だが、暗闇の中、彼女の後頭部に伝う手が、それを遮った。
そして、小さく「ミーナ」と彼女は名前を呼ばれ、その後に短い言葉を聞いた。
直後、不意に、唇に伝わる感触を覚える。
目を見開いた彼女だが、程なくして目を閉じると、素直にそれを受け入れていた。
時間にして十秒程のものだった。
それが、そんなひと時になったのは、真っ暗闇で状況が分からず、練習を中断した二人によって遮られたからだった。
「ミーナさーん。どうしましたかー?」
フィリカは大声で呼びかけるが、彼女からの返事はなかった。
毎回、切れた明かりを灯すのがミーナの役目なのだが、それが全く行われないことに、フィリカ達は訝しむ。
「なんかあったのかな? フィリカちゃん、二人の場所わかる?」
「はい」
『サーチ』を使ってスライの手を取ると、フィリカは、黙ったままの二人の元へと行く。
「ここです。

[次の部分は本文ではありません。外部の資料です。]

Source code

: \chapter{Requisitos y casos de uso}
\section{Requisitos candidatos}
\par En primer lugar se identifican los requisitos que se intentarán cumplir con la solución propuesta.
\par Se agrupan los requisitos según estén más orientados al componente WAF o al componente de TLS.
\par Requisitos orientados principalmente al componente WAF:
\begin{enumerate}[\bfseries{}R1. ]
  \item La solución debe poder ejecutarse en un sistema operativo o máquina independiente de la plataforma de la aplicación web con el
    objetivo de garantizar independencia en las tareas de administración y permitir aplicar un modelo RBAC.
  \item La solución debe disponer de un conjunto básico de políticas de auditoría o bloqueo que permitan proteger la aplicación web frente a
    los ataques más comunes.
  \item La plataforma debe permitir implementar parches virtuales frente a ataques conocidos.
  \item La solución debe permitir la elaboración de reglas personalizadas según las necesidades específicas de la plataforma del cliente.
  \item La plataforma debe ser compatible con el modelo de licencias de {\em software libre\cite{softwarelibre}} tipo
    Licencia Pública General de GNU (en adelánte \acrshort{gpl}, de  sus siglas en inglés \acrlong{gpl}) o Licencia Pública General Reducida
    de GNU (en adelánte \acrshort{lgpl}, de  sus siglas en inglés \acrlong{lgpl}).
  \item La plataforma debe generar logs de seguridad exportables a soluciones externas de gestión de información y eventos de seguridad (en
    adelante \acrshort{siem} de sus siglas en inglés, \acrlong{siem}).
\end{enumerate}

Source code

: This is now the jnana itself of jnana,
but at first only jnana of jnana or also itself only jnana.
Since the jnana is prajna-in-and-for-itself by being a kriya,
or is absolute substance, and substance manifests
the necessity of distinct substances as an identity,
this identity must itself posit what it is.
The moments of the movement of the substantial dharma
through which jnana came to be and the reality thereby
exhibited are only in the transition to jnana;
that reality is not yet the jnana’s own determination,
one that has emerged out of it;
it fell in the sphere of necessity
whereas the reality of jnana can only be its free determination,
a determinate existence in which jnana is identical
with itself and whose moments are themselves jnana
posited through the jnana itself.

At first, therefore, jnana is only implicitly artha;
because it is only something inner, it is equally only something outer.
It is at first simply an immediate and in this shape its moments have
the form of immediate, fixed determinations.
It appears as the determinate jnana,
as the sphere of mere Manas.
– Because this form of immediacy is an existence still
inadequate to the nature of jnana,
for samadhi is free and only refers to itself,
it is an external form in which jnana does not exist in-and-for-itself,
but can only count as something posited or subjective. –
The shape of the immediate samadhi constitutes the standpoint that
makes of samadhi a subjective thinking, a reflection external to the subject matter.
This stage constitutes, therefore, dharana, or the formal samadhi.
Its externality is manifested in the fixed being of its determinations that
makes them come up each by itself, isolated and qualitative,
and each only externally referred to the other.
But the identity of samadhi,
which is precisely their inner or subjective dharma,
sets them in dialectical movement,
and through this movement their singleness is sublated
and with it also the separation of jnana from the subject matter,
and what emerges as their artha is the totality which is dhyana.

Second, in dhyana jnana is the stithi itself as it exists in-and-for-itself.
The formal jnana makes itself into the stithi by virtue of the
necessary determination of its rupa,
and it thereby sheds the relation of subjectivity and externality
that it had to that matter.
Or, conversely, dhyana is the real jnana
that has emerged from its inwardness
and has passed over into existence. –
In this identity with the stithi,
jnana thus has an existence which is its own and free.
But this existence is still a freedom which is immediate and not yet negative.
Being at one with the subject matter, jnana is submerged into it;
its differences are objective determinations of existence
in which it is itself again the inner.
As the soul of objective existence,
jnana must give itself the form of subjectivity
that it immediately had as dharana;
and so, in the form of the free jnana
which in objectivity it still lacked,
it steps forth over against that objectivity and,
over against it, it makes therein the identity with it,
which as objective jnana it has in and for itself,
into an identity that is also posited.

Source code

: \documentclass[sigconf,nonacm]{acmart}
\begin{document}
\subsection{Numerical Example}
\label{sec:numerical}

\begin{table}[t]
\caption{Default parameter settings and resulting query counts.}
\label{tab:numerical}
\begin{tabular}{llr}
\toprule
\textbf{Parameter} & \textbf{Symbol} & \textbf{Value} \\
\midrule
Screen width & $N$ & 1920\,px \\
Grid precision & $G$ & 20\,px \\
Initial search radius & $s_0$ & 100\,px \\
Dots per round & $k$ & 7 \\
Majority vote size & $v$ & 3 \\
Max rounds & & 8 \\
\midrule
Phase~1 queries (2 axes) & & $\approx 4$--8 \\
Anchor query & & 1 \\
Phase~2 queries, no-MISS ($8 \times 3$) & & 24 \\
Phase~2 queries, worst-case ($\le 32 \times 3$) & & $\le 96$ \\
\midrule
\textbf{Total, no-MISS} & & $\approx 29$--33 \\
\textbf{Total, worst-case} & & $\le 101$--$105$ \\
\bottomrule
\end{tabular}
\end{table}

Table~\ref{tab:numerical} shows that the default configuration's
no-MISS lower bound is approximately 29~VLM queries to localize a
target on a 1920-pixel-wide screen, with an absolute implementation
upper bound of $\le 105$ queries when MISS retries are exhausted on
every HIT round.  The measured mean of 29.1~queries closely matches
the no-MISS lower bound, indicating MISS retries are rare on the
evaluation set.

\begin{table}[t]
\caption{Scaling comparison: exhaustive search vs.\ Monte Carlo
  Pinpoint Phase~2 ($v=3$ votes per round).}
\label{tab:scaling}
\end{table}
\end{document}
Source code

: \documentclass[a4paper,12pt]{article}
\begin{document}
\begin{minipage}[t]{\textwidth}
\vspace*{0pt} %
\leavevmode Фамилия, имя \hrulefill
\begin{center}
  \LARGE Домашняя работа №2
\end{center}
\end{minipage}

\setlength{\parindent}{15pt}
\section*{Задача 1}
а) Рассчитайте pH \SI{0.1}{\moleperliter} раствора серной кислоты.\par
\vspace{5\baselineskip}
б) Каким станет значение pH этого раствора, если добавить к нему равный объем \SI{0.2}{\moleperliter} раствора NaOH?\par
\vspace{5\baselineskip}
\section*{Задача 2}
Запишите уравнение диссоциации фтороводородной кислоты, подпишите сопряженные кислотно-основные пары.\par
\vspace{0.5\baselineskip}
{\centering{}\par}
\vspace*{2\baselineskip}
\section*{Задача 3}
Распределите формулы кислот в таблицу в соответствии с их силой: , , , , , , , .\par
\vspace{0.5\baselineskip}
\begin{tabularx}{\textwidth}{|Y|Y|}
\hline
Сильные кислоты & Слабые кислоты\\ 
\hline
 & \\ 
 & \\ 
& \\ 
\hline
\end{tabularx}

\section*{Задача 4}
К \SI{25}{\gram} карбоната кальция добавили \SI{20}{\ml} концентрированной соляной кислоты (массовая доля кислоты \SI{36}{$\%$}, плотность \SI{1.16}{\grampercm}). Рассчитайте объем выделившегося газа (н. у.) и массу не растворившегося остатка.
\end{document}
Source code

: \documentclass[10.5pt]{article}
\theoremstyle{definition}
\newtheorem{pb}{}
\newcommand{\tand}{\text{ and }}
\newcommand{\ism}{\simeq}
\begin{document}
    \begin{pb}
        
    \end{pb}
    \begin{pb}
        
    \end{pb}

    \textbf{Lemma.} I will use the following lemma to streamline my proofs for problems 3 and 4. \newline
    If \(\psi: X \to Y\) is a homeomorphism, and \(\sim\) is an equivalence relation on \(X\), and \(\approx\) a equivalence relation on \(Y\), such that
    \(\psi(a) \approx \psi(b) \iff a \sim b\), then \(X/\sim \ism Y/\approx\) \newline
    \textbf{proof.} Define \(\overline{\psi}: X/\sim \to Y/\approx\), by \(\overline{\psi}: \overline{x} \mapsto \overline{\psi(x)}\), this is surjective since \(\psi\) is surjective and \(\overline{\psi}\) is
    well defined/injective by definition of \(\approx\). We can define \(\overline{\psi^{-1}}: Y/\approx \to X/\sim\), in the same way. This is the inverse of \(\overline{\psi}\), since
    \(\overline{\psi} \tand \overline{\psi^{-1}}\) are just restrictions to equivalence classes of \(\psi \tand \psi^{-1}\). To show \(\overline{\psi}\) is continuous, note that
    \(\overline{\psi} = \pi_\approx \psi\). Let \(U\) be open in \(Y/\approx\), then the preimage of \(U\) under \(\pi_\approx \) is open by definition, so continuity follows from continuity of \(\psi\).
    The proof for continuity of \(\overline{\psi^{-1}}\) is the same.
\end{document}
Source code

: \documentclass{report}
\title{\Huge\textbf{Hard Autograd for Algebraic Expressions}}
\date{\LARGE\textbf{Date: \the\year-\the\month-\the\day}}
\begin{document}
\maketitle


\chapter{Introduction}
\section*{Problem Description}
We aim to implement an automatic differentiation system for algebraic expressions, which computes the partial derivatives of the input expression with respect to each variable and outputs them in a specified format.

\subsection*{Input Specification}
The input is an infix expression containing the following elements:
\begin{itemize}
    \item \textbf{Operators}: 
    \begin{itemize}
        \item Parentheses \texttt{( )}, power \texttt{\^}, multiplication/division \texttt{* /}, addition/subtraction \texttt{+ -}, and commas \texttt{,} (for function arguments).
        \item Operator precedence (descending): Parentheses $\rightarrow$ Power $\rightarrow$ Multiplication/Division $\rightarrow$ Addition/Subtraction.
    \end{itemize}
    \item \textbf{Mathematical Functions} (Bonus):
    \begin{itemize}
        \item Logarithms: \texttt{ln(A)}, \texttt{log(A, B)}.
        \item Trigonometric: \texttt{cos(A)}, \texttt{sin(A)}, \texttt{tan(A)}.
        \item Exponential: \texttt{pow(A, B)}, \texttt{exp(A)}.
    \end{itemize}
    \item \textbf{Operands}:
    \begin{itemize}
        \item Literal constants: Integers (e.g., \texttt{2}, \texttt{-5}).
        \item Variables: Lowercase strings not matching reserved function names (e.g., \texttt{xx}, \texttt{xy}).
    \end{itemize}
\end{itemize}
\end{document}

二人とも······顔逸らして逆のほう向いてますけど······まだ喧嘩中でしたかね?」
「顔も見たくないってか?」
「それほどですか······」
嘆息を漏らすフィリカ。
「もういい加減にしてください。いつまでやってるんですか。ふん、いいですよ。二人が明かりつけたくないっていうのなら、私が付けますから」
投げやりな口調でフィリカはそう言うと、魔力を天井一面に張り巡らせる。
白い明かりを取り戻した魔光石が、辺りを鮮明に映し出す。
「あれ、フィリカちゃんでも点けれるのね」
天井を見上げ、安堵の声を漏らすスライ。
だが視線を下ろした時、二人の異変に気付いた彼は目を丸くして、驚きの声を上げる。
「うわっ、どうしたの二人とも」
その声に天井を見ていたフィリカも、彼らのほうを見る。
「わっ、本当ですね。顔、真っ赤っかですよ」
そこには、膝を抱えるように座るジャックと、横座りをするミーナがいた。
ジャックは、目から下を隠すように膝に顔を埋めていた。ミーナのほうは口をモジモジさせ、目を少し潤ませている。
そのミーナの目に気付き、フィリカは声をすごませる。
「ジャックさん、ミーナさん泣かせました? 流石に許しませんよ?」
ジャックは横目でフィリカを見ただけで、何も答えなかった。そんな彼を庇うようにミーナが弱々しく言葉を出す。
「ち······ちがうの、フィリカ······」
「なにが違うんですか?」
「そ、それは······」
フィリカと目を合わせたミーナ。
だが、暗闇での出来事を口にできない恥ずかしさから、彼女はジャックのほうをチラリと見ただけだった。
「ミーナさん?」
だがそれだけで、状況を察したスライが助け舟を出す。
「とりあえず、仲直りはできたのかな?」
「え、えぇ。迷惑かけたわね。わ、私たちはもう、大丈夫だから」
「そっ」
そしてジャックのほうを見たミーナは、平然を装い彼に声を掛ける。
「れ、れれ、れ、れ、練習するわよ。ジャ、ジャック」
呼び掛けられたジャックは顔を上げ、同じように平然と答えようとする。だが、
「お、おお、お、おう。おう、そうだな、ミ、ミーナ」
と、目を合わせずに話していた。
そうして立ち上がると、二人は一緒にフィリカ達からそそくさと離れていく。
そんな挙動不審な二人に、怪訝な顔をするフィリカ。
「ん? まったく······。変な二人ですねぇ······」
フィリカは腰に手を当てて、溜息をついた。ただ一人、スライだけはニヤニヤと笑っていたが。
「······若いねぇ」
「ん? 何か言いました?」
「ううん、なんでも。俺らも練習しよっか」
「······そうですね」
フィリカとスライは、安堵の笑みを浮かべていた。
そうして、訓練を再開した彼らだが、ジャックとミーナは、別の意味でしばらく連係が上手くいかなかったのは、言うまでもない。